Il a déclaré à l'émission Good Morning Britain d'ITV : « Je suis désolé mais oui, ils [le MI5] ont du sang sur les mains. »

Le Tribunal des pouvoirs d'enquête (IPT) qui entendra l’affaire des familles devrait commencer au printemps prochain. Il s'agit d'un organisme gouvernemental, faisant partie du ministère de l'Intérieur, doté des pouvoirs de la Haute Cour et qui entend les plaintes contre les services de renseignement. Dans la plupart des cas, aucune des deux parties ne gagne. En 2020 et 2021, aucune plainte n’a été retenue. L'IPT n'est pas plus susceptible de révéler la vérité que l'enquête publique, pour des raisons de sécurité nationale.

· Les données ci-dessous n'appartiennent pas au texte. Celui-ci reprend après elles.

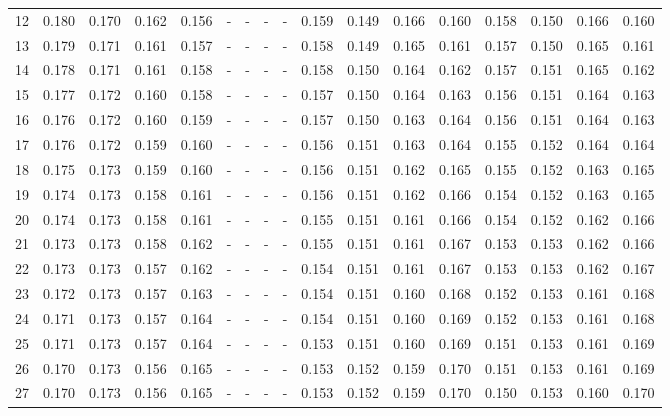 \documentclass{report}
\begin{document}
\begin{appendices}
\begin{sidewaystable}
\begin{tabular}{|c|cccc|cccc|cccc|cccc|}
12 & 0.180 & 0.170 & 0.162 & 0.156 &   -   &   -   &   -   &   -   & 0.159 & 0.149 & 0.166 & 0.160 & 0.158 & 0.150 & 0.166 & 0.160\\
13 & 0.179 & 0.171 & 0.161 & 0.157 &   -   &   -   &   -   &   -   & 0.158 & 0.149 & 0.165 & 0.161 & 0.157 & 0.150 & 0.165 & 0.161\\
14 & 0.178 & 0.171 & 0.161 & 0.158 &   -   &   -   &   -   &   -   & 0.158 & 0.150 & 0.164 & 0.162 & 0.157 & 0.151 & 0.165 & 0.162\\
15 & 0.177 & 0.172 & 0.160 & 0.158 &   -   &   -   &   -   &   -   & 0.157 & 0.150 & 0.164 & 0.163 & 0.156 & 0.151 & 0.164 & 0.163\\
16 & 0.176 & 0.172 & 0.160 & 0.159 &   -   &   -   &   -   &   -   & 0.157 & 0.150 & 0.163 & 0.164 & 0.156 & 0.151 & 0.164 & 0.163\\
17 & 0.176 & 0.172 & 0.159 & 0.160 &   -   &   -   &   -   &   -   & 0.156 & 0.151 & 0.163 & 0.164 & 0.155 & 0.152 & 0.164 & 0.164\\
18 & 0.175 & 0.173 & 0.159 & 0.160 &   -   &   -   &   -   &   -   & 0.156 & 0.151 & 0.162 & 0.165 & 0.155 & 0.152 & 0.163 & 0.165\\
19 & 0.174 & 0.173 & 0.158 & 0.161 &   -   &   -   &   -   &   -   & 0.156 & 0.151 & 0.162 & 0.166 & 0.154 & 0.152 & 0.163 & 0.165\\
20 & 0.174 & 0.173 & 0.158 & 0.161 &   -   &   -   &   -   &   -   & 0.155 & 0.151 & 0.161 & 0.166 & 0.154 & 0.152 & 0.162 & 0.166\\
21 & 0.173 & 0.173 & 0.158 & 0.162 &   -   &   -   &   -   &   -   & 0.155 & 0.151 & 0.161 & 0.167 & 0.153 & 0.153 & 0.162 & 0.166\\
22 & 0.173 & 0.173 & 0.157 & 0.162 &   -   &   -   &   -   &   -   & 0.154 & 0.151 & 0.161 & 0.167 & 0.153 & 0.153 & 0.162 & 0.167\\
23 & 0.172 & 0.173 & 0.157 & 0.163 &   -   &   -   &   -   &   -   & 0.154 & 0.151 & 0.160 & 0.168 & 0.152 & 0.153 & 0.161 & 0.168\\
24 & 0.171 & 0.173 & 0.157 & 0.164 &   -   &   -   &   -   &   -   & 0.154 & 0.151 & 0.160 & 0.169 & 0.152 & 0.153 & 0.161 & 0.168\\
25 & 0.171 & 0.173 & 0.157 & 0.164 &   -   &   -   &   -   &   -   & 0.153 & 0.151 & 0.160 & 0.169 & 0.151 & 0.153 & 0.161 & 0.169\\
26 & 0.170 & 0.173 & 0.156 & 0.165 &   -   &   -   &   -   &   -   & 0.153 & 0.152 & 0.159 & 0.170 & 0.151 & 0.153 & 0.161 & 0.169\\
27 & 0.170 & 0.173 & 0.156 & 0.165 &   -   &   -   &   -   &   -   & 0.153 & 0.152 & 0.159 & 0.170 & 0.150 & 0.153 & 0.160 & 0.170\\

\end{tabular}
\end{sidewaystable}
\end{appendices}
\end{document}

Depuis l’attentat de la salle de spectacle d’Arena, la Grande-Bretagne s’est encore davantage impliquée dans les guerres de l’OTAN au Moyen-Orient – contre les Palestiniens à Gaza, contre le Hezbollah au Liban, en Syrie, au Yémen et contre l’Iran –, attisant des tensions qui pourraient entraîner de nouvelles attaques terroristes au Royaume-Uni.